Perhaps it's fatally flawed, but I don't see an argument for why,
so I'll assume you can't find such a flaw. It is still _much
less_ messy than UTF-8, that is the critical distinction.
Another point about using sometimes a 2-byte encoding - welcome
to the nice world of BigEndian/LittleEndian i.e. the very trap
UTF-16 has stepped into.
I don't think this is a sizable obstacle. It takes some
coordination, but it is a minor issue.
On Saturday, 25 May 2013 at 20:20:11 UTC, Juan Manuel Cabo wrote:
You obviously are not thinking it through. Such encoding would
have a O(n^2) complexity for appending a character/symbol in a
different language to the string, since you would have to
update the beginning of the string, and move the contents
forward to make room. Not to mention that it wouldn't be
backwards compatible with ascii routines, and the complexity of
such a header would be have to be carried all the way to font
rendering routines in the OS.
You obviously have not read the rest of the thread, both your
non-font-related assertions have been addressed earlier. I see
no reason why a single-byte encoding of UCS would have to be
carried to "font rendering routines" but UTF-8 wouldn't be.

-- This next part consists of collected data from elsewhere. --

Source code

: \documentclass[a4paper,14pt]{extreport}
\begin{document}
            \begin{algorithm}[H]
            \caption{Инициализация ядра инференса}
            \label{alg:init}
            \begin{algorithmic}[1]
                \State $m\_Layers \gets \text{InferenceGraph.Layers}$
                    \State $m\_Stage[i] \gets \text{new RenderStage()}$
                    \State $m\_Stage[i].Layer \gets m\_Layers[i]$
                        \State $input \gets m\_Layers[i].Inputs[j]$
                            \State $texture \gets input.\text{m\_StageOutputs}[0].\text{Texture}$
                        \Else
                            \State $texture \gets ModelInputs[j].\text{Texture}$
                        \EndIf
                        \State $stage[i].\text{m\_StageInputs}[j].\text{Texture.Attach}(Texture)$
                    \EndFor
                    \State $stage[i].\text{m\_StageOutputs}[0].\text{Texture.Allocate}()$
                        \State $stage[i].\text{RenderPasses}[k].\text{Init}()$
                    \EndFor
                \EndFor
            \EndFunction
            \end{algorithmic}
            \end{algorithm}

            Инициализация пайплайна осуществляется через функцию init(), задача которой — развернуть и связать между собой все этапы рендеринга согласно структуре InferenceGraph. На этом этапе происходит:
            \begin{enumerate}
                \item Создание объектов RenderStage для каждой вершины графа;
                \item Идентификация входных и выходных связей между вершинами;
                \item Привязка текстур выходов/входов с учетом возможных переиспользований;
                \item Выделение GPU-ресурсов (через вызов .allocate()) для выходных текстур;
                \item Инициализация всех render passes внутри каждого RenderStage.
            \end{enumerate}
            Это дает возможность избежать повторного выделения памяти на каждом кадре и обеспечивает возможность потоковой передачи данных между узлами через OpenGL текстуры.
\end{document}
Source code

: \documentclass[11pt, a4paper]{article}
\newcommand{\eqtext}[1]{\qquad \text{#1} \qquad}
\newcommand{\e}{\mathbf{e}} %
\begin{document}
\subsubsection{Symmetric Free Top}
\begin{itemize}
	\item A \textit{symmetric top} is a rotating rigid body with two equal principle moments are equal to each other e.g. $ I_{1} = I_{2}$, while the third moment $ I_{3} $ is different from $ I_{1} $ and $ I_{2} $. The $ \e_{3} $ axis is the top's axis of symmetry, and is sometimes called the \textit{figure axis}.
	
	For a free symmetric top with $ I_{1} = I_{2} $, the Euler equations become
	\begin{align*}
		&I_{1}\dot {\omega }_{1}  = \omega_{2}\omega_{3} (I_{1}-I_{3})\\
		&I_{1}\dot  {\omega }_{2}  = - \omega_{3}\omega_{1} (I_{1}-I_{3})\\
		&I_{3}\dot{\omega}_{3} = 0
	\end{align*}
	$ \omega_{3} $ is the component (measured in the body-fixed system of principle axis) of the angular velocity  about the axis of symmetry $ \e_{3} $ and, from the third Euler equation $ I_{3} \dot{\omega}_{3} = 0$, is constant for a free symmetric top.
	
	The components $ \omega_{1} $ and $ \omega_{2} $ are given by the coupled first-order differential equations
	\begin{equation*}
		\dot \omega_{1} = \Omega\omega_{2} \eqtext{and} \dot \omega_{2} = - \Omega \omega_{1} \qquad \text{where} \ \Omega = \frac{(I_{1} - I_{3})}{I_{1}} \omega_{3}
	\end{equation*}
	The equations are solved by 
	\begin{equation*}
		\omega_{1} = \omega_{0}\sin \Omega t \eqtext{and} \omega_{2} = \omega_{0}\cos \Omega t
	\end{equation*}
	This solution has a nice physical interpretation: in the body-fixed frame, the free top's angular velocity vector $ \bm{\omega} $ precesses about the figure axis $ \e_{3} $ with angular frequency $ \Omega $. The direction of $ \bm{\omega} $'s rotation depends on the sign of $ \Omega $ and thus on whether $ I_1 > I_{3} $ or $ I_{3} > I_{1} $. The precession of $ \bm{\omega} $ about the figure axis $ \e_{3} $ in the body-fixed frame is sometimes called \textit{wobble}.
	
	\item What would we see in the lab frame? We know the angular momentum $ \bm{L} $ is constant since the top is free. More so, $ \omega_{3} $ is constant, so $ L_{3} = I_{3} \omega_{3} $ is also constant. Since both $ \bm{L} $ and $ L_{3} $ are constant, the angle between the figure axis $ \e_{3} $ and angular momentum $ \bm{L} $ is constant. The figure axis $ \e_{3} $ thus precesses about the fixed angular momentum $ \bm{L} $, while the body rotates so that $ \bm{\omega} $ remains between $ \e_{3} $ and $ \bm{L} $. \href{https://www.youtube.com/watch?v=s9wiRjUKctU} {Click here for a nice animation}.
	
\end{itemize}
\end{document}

Multiple languages/symbols in one string is a blessing of
modern humane computing. It is the norm more than the exception
in most of the world.
I disagree, but in any case, most of this thread refers to
multi-language strings. The argument is about how best to encode
them.
On Saturday, 25 May 2013 at 20:47:25 UTC, Peter Alexander wrote:
On Saturday, 25 May 2013 at 14:58:02 UTC, Joakim wrote:
On Saturday, 25 May 2013 at 14:16:21 UTC, Peter Alexander
wrote:
I suggest you read up on UTF-8. You really don't understand
it. There is no need to decode, you just treat the UTF-8
string as if it is an ASCII string.
Not being aware of this shortcut doesn't mean not
understanding UTF-8.
It's not just a shortcut, it is absolutely fundamental to the
design of UTF-8. It's like saying you understand Lisp without
being aware that everything is a list.
It is an accidental shortcut because of the encoding scheme
chosen for UTF-8 and, as I've noted, still less efficient than
similarly searching a single-byte encoding. The fact that you
keep trumpeting this silly detail as somehow "fundamental"

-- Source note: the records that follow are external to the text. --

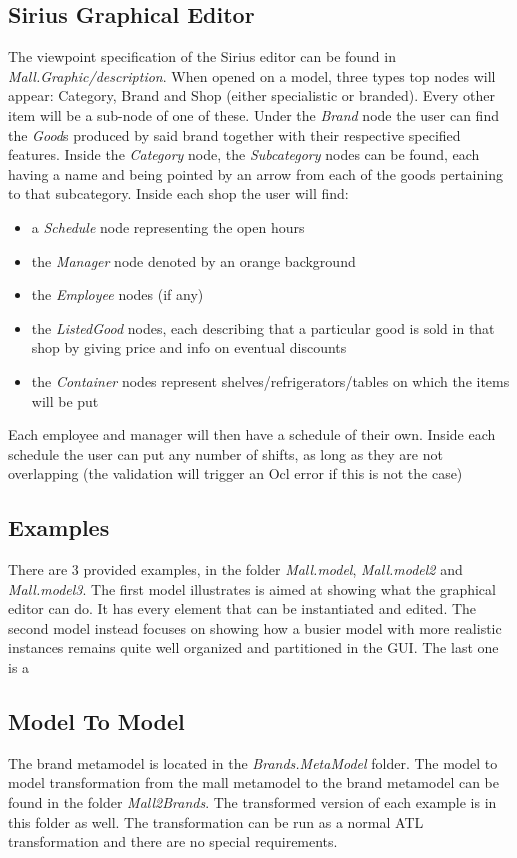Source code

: \documentclass[a4paper]{article}
\begin{document}
\subsection{Sirius Graphical Editor}
The viewpoint specification of the Sirius editor can be found in \textit{Mall.Graphic/description}. When opened on a model, three types top nodes will appear: Category, Brand and Shop (either specialistic or branded). Every other item will be a sub-node of one of these. Under the \textit{Brand} node the user can find the \textit{Good}s produced by said brand together with their respective specified features. Inside the \textit{Category} node, the \textit{Subcategory} nodes can be found, each having a name and being pointed by an arrow from each of the goods pertaining to that subcategory. 
Inside each shop the user will find:
\begin{itemize}
	\item a \textit{Schedule} node representing the open hours
	\item the \textit{Manager} node denoted by an orange background
	\item the \textit{Employee} nodes (if any)
	\item the \textit{ListedGood} nodes, each describing that a particular good is sold in that shop by giving price and info on eventual discounts
	\item the \textit{Container} nodes represent shelves/refrigerators/tables on which the items will be put
\end{itemize}
Each employee and manager will then have a schedule of their own. Inside each schedule the user can put any number of shifts, as long as they are not overlapping (the validation will trigger an Ocl error if this is not the case)

\subsection{Examples}
There are 3 provided examples, in the folder \textit{Mall.model}, \textit{Mall.model2} and \textit{Mall.model3}.
The first model illustrates is aimed at showing what the graphical editor can do. It has every element that can be instantiated and edited.
The second model instead focuses on showing how a busier model with more realistic instances remains quite well organized and partitioned in the GUI.
The last one is a 

\subsection{Model To Model}
The brand metamodel is located in the \textit{Brands.MetaModel} folder.
The model to model transformation from the mall metamodel to the brand metamodel can be found in the folder \textit{Mall2Brands}.  The transformed version of each example is in this folder as well. 
The transformation can be run as a normal ATL transformation and there are no special requirements. 
\end{document}
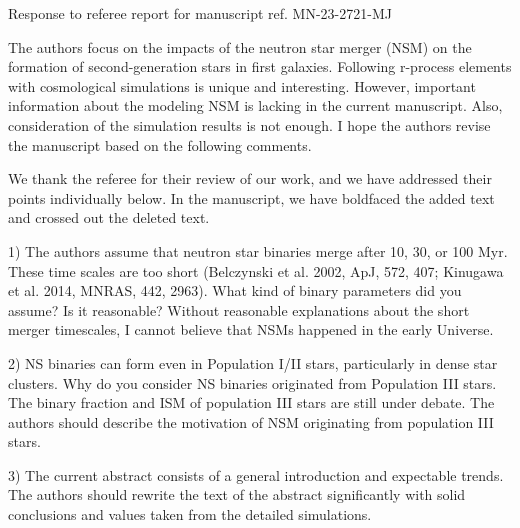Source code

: \documentclass[11pt]{article}
\begin{document}
\begin{center} 
\bfseries{
\begin{large}
  Response to referee report for manuscript ref. MN-23-2721-MJ
\end{large}
}
\end{center}

\begin{tcolorbox}[colback={lightgray}]
    The authors focus on the impacts of the neutron star merger (NSM) on the formation of second-generation stars in first galaxies. Following r-process elements with cosmological simulations is unique and interesting. However, important information about the modeling NSM is lacking in the current manuscript. Also, consideration of the simulation results is not enough. I hope the authors revise the manuscript based on the following comments.
\end{tcolorbox}

We thank the referee for their review of our work, and we have
addressed their points individually below.  In the manuscript, we have
boldfaced the added text and crossed out the deleted text.  

\begin{tcolorbox}[colback={lightgray}]
    1)      The authors assume that neutron star binaries merge after 10, 30, or 100 Myr. These time scales are too short (Belczynski et al. 2002, ApJ, 572, 407; Kinugawa et al. 2014, MNRAS, 442, 2963). What kind of binary parameters did you assume? Is it reasonable? Without reasonable explanations about the short merger timescales, I cannot believe that NSMs happened in the early Universe.
\end{tcolorbox}



\begin{tcolorbox}[colback={lightgray}]
    2)      NS binaries can form even in Population I/II stars, particularly in dense star clusters. Why do you consider NS binaries originated from Population III stars. The binary fraction and ISM of population III stars are still under debate. The authors should describe the motivation of NSM originating from population III stars.
\end{tcolorbox}

\begin{tcolorbox}[colback={lightgray}]
    3)      The current abstract consists of a general introduction and expectable trends. The authors should rewrite the text of the abstract significantly with solid conclusions and values taken from the detailed simulations.
\end{tcolorbox}
\end{document}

suggests you have no idea what you're talking about.
Also, you continuously keep stating disadvantages to UTF-8 that
are completely false, like "slicing does require decoding".

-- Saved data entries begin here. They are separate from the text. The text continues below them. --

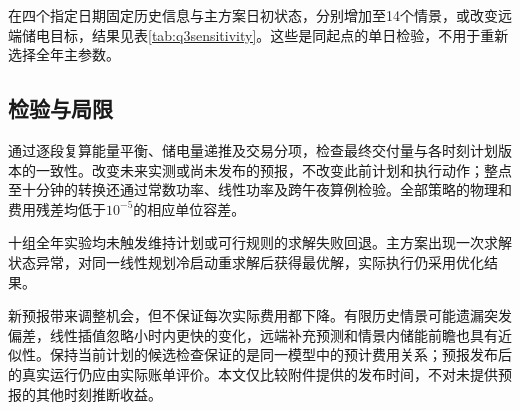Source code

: 在四个指定日期固定历史信息与主方案日初状态，分别增加至14个情景，或改变远端储电目标，结果见表\ref{tab:q3sensitivity}。这些是同起点的单日检验，不用于重新选择全年主参数。
\begin{table}[htbp]\centering\scriptsize
\caption{问题三的单日敏感性比较（变化量相对主方案）}\label{tab:q3sensitivity}
\resizebox{\textwidth}{!}{}
\end{table}

\subsection{检验与局限}
通过逐段复算能量平衡、储电量递推及交易分项，检查最终交付量与各时刻计划版本的一致性。改变未来实测或尚未发布的预报，不改变此前计划和执行动作；整点至十分钟的转换还通过常数功率、线性功率及跨午夜算例检验。全部策略的物理和费用残差均低于$10^{-5}$的相应单位容差。

十组全年实验均未触发维持计划或可行规则的求解失败回退。主方案出现一次求解状态异常，对同一线性规划冷启动重求解后获得最优解，实际执行仍采用优化结果。

新预报带来调整机会，但不保证每次实际费用都下降。有限历史情景可能遗漏突发偏差，线性插值忽略小时内更快的变化，远端补充预测和情景内储能前瞻也具有近似性。保持当前计划的候选检查保证的是同一模型中的预计费用关系；预报发布后的真实运行仍应由实际账单评价。本文仅比较附件提供的发布时间，不对未提供预报的其他时刻推断收益。

\clearpage
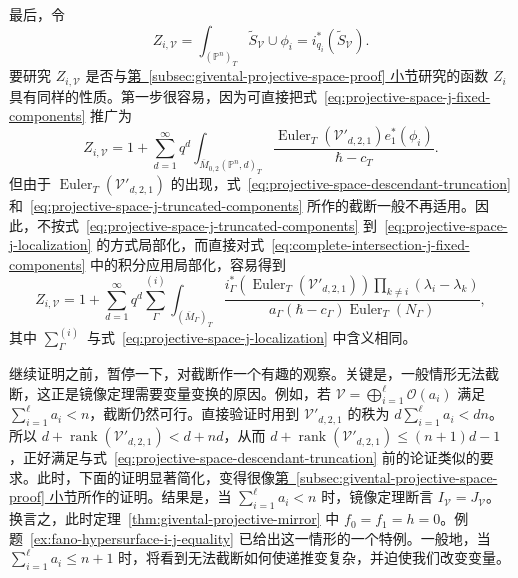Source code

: 最后，令
\[
Z_{i,\mathcal V}=\int_{(\mathbb P^n)_T}\widetilde S_{\mathcal V}\cup\phi_i=i_{q_i}^*(\widetilde S_{\mathcal V}).
\]
要研究 $Z_{i,\mathcal V}$ 是否与\hyperref[subsec:givental-projective-space-proof]{第~\ref*{subsec:givental-projective-space-proof} 小节}研究的函数 $Z_i$ 具有同样的性质。第一步很容易，因为可直接把式~\eqref{eq:projective-space-j-fixed-components} 推广为
\begin{equation}\label{eq:complete-intersection-j-fixed-components}
Z_{i,\mathcal V}=1+\sum_{d=1}^{\infty}q^d
\int_{\overline M_{0,2}(\mathbb P^n,d)_T}\frac{\operatorname{Euler}_T(\mathcal V'_{d,2,1})e_1^*(\phi_i)}{\hbar-c_T}.
\end{equation}
但由于 $\operatorname{Euler}_T(\mathcal V'_{d,2,1})$ 的出现，式~\eqref{eq:projective-space-descendant-truncation} 和~\eqref{eq:projective-space-j-truncated-components} 所作的截断一般不再适用。因此，不按式~\eqref{eq:projective-space-j-truncated-components} 到~\eqref{eq:projective-space-j-localization} 的方式局部化，而直接对式~\eqref{eq:complete-intersection-j-fixed-components} 中的积分应用局部化，容易得到
\begin{equation}\label{eq:complete-intersection-j-localization}
Z_{i,\mathcal V}=1+\sum_{d=1}^{\infty}q^d\sum_\Gamma^{(i)}
\int_{(\overline M_\Gamma)_T}\frac{i_\Gamma^*(\operatorname{Euler}_T(\mathcal V'_{d,2,1}))\prod_{k\ne i}(\lambda_i-\lambda_k)}{a_\Gamma(\hbar-c_\Gamma)\operatorname{Euler}_T(N_\Gamma)},
\end{equation}
其中 $\sum_\Gamma^{(i)}$ 与式~\eqref{eq:projective-space-j-localization} 中含义相同。

继续证明之前，暂停一下，对截断作一个有趣的观察。关键是，一般情形无法截断，这正是镜像定理需要变量变换的原因。例如，若 $\mathcal V=\bigoplus_{i=1}^{\ell}\mathcal O(a_i)$ 满足 $\sum_{i=1}^{\ell}a_i<n$，截断仍然可行。直接验证时用到 $\mathcal V'_{d,2,1}$ 的秩为 $d\sum_{i=1}^{\ell}a_i<dn$。所以 $d+\operatorname{rank}(\mathcal V'_{d,2,1})<d+nd$，从而 $d+\operatorname{rank}(\mathcal V'_{d,2,1})\le(n+1)d-1$，正好满足与式~\eqref{eq:projective-space-descendant-truncation} 前的论证类似的要求。此时，下面的证明显著简化，变得很像\hyperref[subsec:givental-projective-space-proof]{第~\ref*{subsec:givental-projective-space-proof} 小节}所作的证明。结果是，当 $\sum_{i=1}^{\ell}a_i<n$ 时，镜像定理断言 $I_{\mathcal V}=J_{\mathcal V}$。换言之，此时定理~\ref{thm:givental-projective-mirror} 中 $f_0=f_1=h=0$。例题~\ref{ex:fano-hypersurface-i-j-equality} 已给出这一情形的一个特例。一般地，当 $\sum_{i=1}^{\ell}a_i\le n+1$ 时，将看到无法截断如何使递推变复杂，并迫使我们改变变量。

Again, completely missing the point of UTF-8. I cannot conceive
how you can claim to understand how UTF-8 works yet repeatedly
demonstrating that you do not.
Slicing on code points requires decoding, I'm not sure how you
don't know that. If you mean slicing by byte, that is not only
useless, but _every_ encoding can do that. I cannot conceive how
you claim to defend UTF-8, yet keep making such stupid points,
that you don't even bother backing up.
You are either ignorant or a successful troll. In either case,
I'm done here.
Must be nice to just insult someone who has demolished your
arguments and leave. Good riddance, you weren't adding anything.